Miner revenue per exahash measures miners’ daily income relative to their contribution to the network’s hash rate, showing how much miners earn per unit of computational power they contribute. This metric is important because it reflects the profitability and economic viability of Bitcoin mining, directly influencing decisions on resource allocation, investment, and operational strategies. Given the size of the Bitcoin mining sector and the performance of public mining companies, these metrics become even more significant.
Since Bitcoin’s fourth halving on April 20, miner revenue per exahash has declined steeply. While this decline was anticipated and miners have been preparing for it, it caused significant economic pressure for miners. Initially, on April 20, the miner revenue per exahash was $190,620 or 2.96 BTC. However, by May 2, it had plummeted to an all-time low of $44,538 or 0.76 BTC.
Glassnode’s data showed a brief revenue recovery peaking on June 7 with $91,774 or 1.29 BTC per exahash. This temporary increase was driven by a significant surge in transaction fees due to network congestion, with fees comprising 41.335% of miner revenue on that day, a substantial rise from just 7% three days earlier. This peak shows the occasional spikes in miner revenue due to network activity and highlights the importance of transaction fees as a supplementary income stream for miners, significantly when block rewards diminish.

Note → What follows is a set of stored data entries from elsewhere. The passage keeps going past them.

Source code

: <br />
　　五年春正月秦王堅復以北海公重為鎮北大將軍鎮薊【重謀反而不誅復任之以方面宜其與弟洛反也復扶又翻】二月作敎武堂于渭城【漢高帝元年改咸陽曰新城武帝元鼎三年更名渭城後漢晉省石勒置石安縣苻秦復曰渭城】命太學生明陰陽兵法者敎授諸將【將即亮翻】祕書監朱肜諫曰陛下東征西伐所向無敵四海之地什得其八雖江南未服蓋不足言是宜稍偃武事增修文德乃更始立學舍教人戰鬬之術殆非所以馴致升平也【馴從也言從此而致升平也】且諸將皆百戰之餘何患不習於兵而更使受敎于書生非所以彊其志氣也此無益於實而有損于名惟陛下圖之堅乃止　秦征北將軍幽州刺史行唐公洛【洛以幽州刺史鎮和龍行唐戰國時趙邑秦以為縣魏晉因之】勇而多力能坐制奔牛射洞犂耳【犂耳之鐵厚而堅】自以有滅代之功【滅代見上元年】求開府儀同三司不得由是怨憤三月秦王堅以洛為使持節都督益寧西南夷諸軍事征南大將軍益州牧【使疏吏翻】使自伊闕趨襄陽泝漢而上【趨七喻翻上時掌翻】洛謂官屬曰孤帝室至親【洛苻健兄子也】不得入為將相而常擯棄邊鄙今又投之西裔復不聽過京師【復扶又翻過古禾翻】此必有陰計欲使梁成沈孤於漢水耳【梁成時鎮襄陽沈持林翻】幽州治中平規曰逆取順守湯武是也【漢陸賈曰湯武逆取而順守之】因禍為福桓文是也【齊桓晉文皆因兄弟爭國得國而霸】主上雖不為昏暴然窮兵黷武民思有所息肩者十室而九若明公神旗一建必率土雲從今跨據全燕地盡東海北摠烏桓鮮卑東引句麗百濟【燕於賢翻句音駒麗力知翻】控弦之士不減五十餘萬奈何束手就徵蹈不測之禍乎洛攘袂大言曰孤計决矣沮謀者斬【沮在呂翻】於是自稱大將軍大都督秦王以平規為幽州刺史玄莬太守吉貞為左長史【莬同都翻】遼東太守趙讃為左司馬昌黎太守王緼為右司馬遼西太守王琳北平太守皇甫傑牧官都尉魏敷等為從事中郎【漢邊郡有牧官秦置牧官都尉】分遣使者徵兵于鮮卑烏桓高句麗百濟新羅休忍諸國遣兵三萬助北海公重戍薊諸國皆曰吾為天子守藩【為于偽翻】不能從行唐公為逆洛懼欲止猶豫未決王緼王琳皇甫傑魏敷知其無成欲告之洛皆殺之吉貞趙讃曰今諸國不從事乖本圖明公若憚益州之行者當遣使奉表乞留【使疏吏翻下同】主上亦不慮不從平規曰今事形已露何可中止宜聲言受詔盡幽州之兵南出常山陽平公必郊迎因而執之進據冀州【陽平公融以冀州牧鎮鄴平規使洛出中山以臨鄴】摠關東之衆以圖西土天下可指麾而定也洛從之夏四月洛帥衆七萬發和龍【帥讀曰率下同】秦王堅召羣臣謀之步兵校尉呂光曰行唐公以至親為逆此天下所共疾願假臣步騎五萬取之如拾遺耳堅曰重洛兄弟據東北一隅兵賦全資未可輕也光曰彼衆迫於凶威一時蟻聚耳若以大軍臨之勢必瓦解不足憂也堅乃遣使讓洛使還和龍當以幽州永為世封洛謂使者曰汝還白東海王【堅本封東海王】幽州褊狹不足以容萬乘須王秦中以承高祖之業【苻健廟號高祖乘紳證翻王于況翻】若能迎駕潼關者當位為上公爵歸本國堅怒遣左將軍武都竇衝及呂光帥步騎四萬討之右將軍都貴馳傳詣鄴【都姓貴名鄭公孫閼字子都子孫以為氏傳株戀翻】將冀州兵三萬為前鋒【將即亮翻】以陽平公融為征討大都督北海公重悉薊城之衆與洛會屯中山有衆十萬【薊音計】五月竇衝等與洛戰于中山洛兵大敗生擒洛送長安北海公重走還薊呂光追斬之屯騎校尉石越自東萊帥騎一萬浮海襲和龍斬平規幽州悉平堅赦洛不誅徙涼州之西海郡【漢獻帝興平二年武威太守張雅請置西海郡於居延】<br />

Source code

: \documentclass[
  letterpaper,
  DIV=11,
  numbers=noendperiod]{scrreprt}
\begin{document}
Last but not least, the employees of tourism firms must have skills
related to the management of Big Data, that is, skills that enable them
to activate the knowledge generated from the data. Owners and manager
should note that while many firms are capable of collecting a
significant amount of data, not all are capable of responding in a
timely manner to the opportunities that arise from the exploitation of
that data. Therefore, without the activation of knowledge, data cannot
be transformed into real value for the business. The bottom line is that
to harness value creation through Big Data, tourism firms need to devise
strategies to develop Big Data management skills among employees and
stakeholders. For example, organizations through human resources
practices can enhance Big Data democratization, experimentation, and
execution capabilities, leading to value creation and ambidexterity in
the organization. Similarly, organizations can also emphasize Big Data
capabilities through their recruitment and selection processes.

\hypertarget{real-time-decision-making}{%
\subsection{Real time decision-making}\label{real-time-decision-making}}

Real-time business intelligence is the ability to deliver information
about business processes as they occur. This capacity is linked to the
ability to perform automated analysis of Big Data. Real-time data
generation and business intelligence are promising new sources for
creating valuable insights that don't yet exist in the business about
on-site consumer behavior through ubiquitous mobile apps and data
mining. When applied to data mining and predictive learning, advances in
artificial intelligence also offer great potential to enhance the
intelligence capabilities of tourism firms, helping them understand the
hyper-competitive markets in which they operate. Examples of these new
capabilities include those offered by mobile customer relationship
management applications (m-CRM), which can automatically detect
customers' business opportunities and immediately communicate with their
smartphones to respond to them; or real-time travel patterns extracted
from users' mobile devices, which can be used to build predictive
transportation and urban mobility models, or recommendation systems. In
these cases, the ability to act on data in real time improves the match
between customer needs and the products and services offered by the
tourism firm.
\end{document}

As of July 1, miner revenue per exahash stands at $48,230 or 0.76 BTC, indicating a lower stabilization level than pre-halving figures. This prolonged period of reduced revenue poses challenges for miners, particularly those with higher operational costs or less efficient hardware.
In comparing miner revenue against the yearly average, we see that total daily USD revenue paid to Bitcoin miners has remained below the 365-day simple moving average since April 25, except for the spike on June 7. This significant trend marks a departure from the previous 15 months, where miner revenue generally exceeded the yearly average. Sustained revenue below the annual average suggests a period of reduced profitability for miners, which could lead to broader implications for the mining industry and the Bitcoin network.
The drop in revenue relative to the yearly average highlights increased volatility and the potential for financial strain on miners. In response to these economic pressures, Bitcoin miners have been undertaking various strategies to mitigate the impact of reduced revenues. CleanSpark’s acquisition of GRIID Infrastructure for $155 million shows companies are consolidating to leverage economies of scale. Bitdeer’s announcement of a 570 MW expansion in Ohio demonstrates the same strategic approach: increasing operational capacity to enhance overall output and mitigate the effects of lower revenue per unit of hash power.
Marathon’s diversification into mining altcoins like Kaspa is another example of miners seeking alternative revenue streams. By not solely relying on Bitcoin, Marathon Digital is hedging against Bitcoin-specific market risks and broadening its revenue base. Core Scientific signed a $3.5 billion deal with CoreWeave to diversify beyond Bitcoin mining into AI-related activities, showcasing another shift in strategy.
The marginal drop in Bitcoin mining difficulty shows that several miners find it challenging to remain operational. This difficulty adjustment could help rebalance the network, allowing remaining miners to benefit from slightly reduced competition and potentially higher revenues if the Bitcoin price or transaction fees increase.
However, the confidence in the mining sector only seems to grow. US-listed Bitcoin miners saw a massive surge in stock price over the past week, reaching a record market capitalization of $22.8 billion. This indicates investors are optimistic about the long-term prospects of Bitcoin mining companies, likely due to their strategic adaptations and the potential for future revenue growth as network congestion and transaction fees fluctuate.